* **Problem to work on**
The count of lines below that include the string "Javadoc" is the whole answer.
BEGIN Available data
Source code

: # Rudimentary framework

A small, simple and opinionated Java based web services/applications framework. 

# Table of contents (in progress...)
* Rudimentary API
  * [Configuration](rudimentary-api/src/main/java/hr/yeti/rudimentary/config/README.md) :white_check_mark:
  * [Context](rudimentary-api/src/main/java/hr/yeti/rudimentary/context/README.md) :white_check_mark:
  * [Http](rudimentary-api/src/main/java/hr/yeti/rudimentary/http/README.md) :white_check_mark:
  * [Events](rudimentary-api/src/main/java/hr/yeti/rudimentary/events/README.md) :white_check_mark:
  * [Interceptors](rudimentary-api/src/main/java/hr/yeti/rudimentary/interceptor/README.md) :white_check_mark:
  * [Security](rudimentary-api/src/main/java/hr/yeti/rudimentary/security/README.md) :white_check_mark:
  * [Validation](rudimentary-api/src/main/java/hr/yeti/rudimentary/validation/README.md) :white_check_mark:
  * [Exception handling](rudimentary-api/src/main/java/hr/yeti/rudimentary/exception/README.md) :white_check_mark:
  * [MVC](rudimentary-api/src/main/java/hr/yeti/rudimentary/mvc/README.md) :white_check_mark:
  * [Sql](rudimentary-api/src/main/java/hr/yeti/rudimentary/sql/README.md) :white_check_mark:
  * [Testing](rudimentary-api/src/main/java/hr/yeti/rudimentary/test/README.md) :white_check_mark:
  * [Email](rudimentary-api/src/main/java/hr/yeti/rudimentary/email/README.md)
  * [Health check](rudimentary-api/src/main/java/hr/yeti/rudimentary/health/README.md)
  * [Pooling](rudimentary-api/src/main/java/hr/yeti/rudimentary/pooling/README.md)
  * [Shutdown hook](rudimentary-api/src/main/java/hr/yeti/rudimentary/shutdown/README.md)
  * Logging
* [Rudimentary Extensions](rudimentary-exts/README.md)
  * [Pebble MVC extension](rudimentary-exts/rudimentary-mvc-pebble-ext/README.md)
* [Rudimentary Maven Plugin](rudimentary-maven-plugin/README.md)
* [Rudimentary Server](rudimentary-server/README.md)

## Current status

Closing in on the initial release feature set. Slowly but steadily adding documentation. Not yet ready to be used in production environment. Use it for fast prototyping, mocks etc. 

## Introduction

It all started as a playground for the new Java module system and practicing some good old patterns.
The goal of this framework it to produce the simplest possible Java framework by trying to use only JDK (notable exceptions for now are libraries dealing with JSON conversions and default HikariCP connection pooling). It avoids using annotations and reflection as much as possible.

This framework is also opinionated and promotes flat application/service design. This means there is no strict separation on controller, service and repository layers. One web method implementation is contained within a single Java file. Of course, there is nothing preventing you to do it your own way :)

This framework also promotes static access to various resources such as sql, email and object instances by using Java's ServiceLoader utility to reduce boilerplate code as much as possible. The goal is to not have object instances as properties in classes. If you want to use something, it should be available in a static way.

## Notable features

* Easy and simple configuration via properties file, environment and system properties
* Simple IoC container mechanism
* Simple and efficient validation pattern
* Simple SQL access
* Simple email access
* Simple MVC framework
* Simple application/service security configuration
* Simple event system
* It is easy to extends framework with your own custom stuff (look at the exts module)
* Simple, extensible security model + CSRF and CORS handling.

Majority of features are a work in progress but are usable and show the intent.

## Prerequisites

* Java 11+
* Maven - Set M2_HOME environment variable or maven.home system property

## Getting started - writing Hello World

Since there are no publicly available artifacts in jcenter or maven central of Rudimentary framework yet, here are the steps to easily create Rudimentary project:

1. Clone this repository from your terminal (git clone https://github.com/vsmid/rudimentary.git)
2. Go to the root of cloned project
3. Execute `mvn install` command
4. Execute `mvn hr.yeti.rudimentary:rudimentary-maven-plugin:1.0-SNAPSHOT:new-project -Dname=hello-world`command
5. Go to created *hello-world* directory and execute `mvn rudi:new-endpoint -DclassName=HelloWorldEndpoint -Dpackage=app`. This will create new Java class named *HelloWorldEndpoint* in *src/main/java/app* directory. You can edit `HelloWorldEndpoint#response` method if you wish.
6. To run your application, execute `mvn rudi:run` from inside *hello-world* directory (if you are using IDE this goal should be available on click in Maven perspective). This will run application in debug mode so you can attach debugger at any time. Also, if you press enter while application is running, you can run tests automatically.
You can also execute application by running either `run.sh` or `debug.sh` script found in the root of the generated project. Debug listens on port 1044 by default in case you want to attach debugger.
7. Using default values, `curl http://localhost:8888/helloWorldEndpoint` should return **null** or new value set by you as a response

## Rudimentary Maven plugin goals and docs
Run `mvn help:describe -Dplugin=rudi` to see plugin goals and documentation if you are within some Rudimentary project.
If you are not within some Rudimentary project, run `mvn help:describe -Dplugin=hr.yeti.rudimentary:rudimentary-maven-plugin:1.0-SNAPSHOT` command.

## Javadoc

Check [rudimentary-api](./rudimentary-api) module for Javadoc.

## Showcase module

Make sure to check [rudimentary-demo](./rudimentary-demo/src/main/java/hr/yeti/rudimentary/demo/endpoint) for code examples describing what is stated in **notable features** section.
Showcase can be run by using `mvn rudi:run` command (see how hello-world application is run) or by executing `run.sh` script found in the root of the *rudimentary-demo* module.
END Available data
* **Output for this task**
2